TASK DIRECTIONS => With pictures left out, extract every line between the start of the records below and the line holding "And so I have", inclusive.

Dataset entries:
============================================================

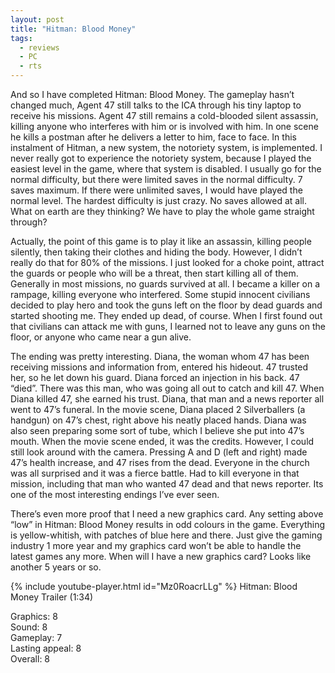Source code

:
 ```yaml
---
layout: post
title: "Hitman: Blood Money"
tags:
  - reviews
  - PC
  - rts
---
```


And so I have completed Hitman: Blood Money. The gameplay hasn’t changed much, Agent 47 still talks to the ICA through his tiny laptop to receive his missions. Agent 47 still remains a cold-blooded silent assassin, killing anyone who interferes with him or is involved with him. In one scene he kills a postman after he delivers a letter to him, face to face. In this instalment of Hitman, a new system, the notoriety system, is implemented. I never really got to experience the notoriety system, because I played the easiest level in the game, where that system is disabled. I usually go for the normal difficulty, but there were limited saves in the normal difficulty. 7 saves maximum. If there were unlimited saves, I would have played the normal level. The hardest difficulty is just crazy. No saves allowed at all. What on earth are they thinking? We have to play the whole game straight through?

Actually, the point of this game is to play it like an assassin, killing people silently, then taking their clothes and hiding the body. However, I didn’t really do that for 80% of the missions. I just looked for a choke point, attract the guards or people who will be a threat, then start killing all of them. Generally in most missions, no guards survived at all. I became a killer on a rampage, killing everyone who interfered. Some stupid innocent civilians decided to play hero and took the guns left on the floor by dead guards and started shooting me. They ended up dead, of course. When I first found out that civilians can attack me with guns, I learned not to leave any guns on the floor, or anyone who came near a gun alive.

The ending was pretty interesting. Diana, the woman whom 47 has been receiving missions and information from, entered his hideout. 47 trusted her, so he let down his guard. Diana forced an injection in his back. 47 “died”. There was this man, who was going all out to catch and kill 47. When Diana killed 47, she earned his trust. Diana, that man and a news reporter all went to 47’s funeral. In the movie scene, Diana placed 2 Silverballers (a handgun) on 47’s chest, right above his neatly placed hands. Diana was also seen preparing some sort of tube, which I believe she put into 47’s mouth. When the movie scene ended, it was the credits. However, I could still look around with the camera. Pressing A and D (left and right) made 47’s health increase, and 47 rises from the dead. Everyone in the church was all surprised and it was a fierce battle. Had to kill everyone in that mission, including that man who wanted 47 dead and that news reporter. Its one of the most interesting endings I’ve ever seen.

There’s even more proof that I need a new graphics card. Any setting above “low” in Hitman: Blood Money results in odd colours in the game. Everything is yellow-whitish, with patches of blue here and there. Just give the gaming industry 1 more year and my graphics card won’t be able to handle the latest games any more. When will I have a new graphics card? Looks like another 5 years or so.

{% include youtube-player.html id="Mz0RoacrLLg" %}
Hitman: Blood Money Trailer (1:34)

Graphics: 8\
Sound: 8\
Gameplay: 7\
Lasting appeal: 8\
Overall: 8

============================================================

RESPONSE TO THE TASK =>
Source code

:
 ```yaml
---
layout: post
title: "Hitman: Blood Money"
tags:
  - reviews
  - PC
  - rts
---
```


And so I have completed Hitman: Blood Money. The gameplay hasn’t changed much, Agent 47 still talks to the ICA through his tiny laptop to receive his missions. Agent 47 still remains a cold-blooded silent assassin, killing anyone who interferes with him or is involved with him. In one scene he kills a postman after he delivers a letter to him, face to face. In this instalment of Hitman, a new system, the notoriety system, is implemented. I never really got to experience the notoriety system, because I played the easiest level in the game, where that system is disabled. I usually go for the normal difficulty, but there were limited saves in the normal difficulty. 7 saves maximum. If there were unlimited saves, I would have played the normal level. The hardest difficulty is just crazy. No saves allowed at all. What on earth are they thinking? We have to play the whole game straight through?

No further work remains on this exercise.